======== LISTED RECORDS ========
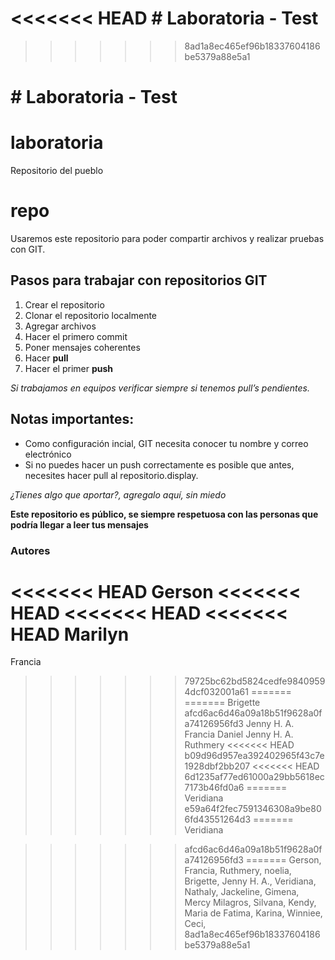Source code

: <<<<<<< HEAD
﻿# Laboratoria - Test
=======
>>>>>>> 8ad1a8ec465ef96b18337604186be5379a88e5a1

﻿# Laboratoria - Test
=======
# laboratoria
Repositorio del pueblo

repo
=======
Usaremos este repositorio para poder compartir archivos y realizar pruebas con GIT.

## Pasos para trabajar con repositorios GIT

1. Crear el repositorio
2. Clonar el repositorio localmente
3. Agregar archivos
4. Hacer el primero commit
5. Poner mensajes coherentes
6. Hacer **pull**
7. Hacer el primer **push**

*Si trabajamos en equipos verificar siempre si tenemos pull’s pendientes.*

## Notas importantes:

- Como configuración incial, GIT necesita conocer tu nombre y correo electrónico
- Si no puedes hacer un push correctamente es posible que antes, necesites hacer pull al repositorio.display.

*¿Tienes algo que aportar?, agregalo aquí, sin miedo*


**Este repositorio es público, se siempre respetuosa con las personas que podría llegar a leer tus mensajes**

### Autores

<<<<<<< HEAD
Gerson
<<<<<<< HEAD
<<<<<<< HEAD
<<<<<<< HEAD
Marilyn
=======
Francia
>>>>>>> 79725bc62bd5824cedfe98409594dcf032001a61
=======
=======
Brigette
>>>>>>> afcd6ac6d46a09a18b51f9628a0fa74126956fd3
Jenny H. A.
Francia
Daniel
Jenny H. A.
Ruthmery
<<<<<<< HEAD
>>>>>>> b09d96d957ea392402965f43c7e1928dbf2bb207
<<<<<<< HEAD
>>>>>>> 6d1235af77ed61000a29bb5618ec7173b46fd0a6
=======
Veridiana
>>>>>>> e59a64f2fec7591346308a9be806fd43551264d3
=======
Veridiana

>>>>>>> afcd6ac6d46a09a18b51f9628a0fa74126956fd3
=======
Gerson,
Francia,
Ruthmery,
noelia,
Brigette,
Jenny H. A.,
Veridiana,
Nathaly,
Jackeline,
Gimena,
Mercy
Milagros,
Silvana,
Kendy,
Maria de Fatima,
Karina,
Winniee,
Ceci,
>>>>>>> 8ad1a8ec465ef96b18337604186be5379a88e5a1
========
Your output should be the records above, duplicated exactly and picture-free.

Source code

: <<<<<<< HEAD
﻿# Laboratoria - Test
=======
>>>>>>> 8ad1a8ec465ef96b18337604186be5379a88e5a1

﻿# Laboratoria - Test
=======
# laboratoria
Repositorio del pueblo

repo
=======
Usaremos este repositorio para poder compartir archivos y realizar pruebas con GIT.

## Pasos para trabajar con repositorios GIT

1. Crear el repositorio
2. Clonar el repositorio localmente
3. Agregar archivos
4. Hacer el primero commit
5. Poner mensajes coherentes
6. Hacer **pull**
7. Hacer el primer **push**

*Si trabajamos en equipos verificar siempre si tenemos pull’s pendientes.*

## Notas importantes:

- Como configuración incial, GIT necesita conocer tu nombre y correo electrónico
- Si no puedes hacer un push correctamente es posible que antes, necesites hacer pull al repositorio.display.

*¿Tienes algo que aportar?, agregalo aquí, sin miedo*


**Este repositorio es público, se siempre respetuosa con las personas que podría llegar a leer tus mensajes**

### Autores

<<<<<<< HEAD
Gerson
<<<<<<< HEAD
<<<<<<< HEAD
<<<<<<< HEAD
Marilyn
=======
Francia
>>>>>>> 79725bc62bd5824cedfe98409594dcf032001a61
=======
=======
Brigette
>>>>>>> afcd6ac6d46a09a18b51f9628a0fa74126956fd3
Jenny H. A.
Francia
Daniel
Jenny H. A.
Ruthmery
<<<<<<< HEAD
>>>>>>> b09d96d957ea392402965f43c7e1928dbf2bb207
<<<<<<< HEAD
>>>>>>> 6d1235af77ed61000a29bb5618ec7173b46fd0a6
=======
Veridiana
>>>>>>> e59a64f2fec7591346308a9be806fd43551264d3
=======
Veridiana

>>>>>>> afcd6ac6d46a09a18b51f9628a0fa74126956fd3
=======
Gerson,
Francia,
Ruthmery,
noelia,
Brigette,
Jenny H. A.,
Veridiana,
Nathaly,
Jackeline,
Gimena,
Mercy
Milagros,
Silvana,
Kendy,
Maria de Fatima,
Karina,
Winniee,
Ceci,
>>>>>>> 8ad1a8ec465ef96b18337604186be5379a88e5a1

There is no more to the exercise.